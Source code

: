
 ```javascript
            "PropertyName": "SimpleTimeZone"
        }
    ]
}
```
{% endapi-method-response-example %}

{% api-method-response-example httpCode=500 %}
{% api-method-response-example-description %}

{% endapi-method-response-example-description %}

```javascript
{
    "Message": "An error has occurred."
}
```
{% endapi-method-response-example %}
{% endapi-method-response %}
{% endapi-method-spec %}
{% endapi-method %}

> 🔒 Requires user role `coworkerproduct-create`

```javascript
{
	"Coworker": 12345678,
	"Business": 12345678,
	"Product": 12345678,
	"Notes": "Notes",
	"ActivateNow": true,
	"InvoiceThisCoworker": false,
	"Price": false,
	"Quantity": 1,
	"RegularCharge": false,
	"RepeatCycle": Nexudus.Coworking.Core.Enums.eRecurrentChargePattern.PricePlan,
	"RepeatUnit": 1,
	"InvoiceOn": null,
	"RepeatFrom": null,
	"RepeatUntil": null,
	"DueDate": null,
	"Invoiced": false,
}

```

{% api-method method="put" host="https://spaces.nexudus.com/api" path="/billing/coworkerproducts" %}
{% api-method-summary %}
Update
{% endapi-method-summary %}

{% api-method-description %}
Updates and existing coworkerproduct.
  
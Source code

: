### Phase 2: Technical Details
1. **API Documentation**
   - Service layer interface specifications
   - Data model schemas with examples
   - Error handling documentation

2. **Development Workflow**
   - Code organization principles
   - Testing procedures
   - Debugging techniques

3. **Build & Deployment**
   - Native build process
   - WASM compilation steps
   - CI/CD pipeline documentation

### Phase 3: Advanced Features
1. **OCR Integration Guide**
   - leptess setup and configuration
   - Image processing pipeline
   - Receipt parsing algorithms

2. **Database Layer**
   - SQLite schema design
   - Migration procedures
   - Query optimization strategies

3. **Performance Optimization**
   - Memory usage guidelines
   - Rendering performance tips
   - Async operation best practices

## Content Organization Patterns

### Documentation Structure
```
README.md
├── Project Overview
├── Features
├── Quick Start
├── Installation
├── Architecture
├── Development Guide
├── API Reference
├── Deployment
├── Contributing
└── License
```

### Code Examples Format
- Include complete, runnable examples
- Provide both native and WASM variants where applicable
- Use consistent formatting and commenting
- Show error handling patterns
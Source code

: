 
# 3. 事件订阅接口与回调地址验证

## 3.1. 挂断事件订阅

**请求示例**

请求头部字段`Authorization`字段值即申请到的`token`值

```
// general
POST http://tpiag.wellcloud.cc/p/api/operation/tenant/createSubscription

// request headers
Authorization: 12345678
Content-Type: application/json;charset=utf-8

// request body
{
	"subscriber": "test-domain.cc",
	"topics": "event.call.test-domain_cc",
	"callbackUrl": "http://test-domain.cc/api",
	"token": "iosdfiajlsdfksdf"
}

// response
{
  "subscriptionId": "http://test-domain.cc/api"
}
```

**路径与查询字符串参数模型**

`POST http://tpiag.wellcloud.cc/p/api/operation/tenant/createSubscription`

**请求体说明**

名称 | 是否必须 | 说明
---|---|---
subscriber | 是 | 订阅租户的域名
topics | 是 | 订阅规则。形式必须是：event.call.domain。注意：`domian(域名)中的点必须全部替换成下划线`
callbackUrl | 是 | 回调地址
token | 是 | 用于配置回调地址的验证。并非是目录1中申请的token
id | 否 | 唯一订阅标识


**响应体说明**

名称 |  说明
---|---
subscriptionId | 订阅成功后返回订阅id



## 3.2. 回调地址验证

Work to complete —
Counting only lines above that contain the string "Phase", report how many there are and write nothing further.

Answer area —
2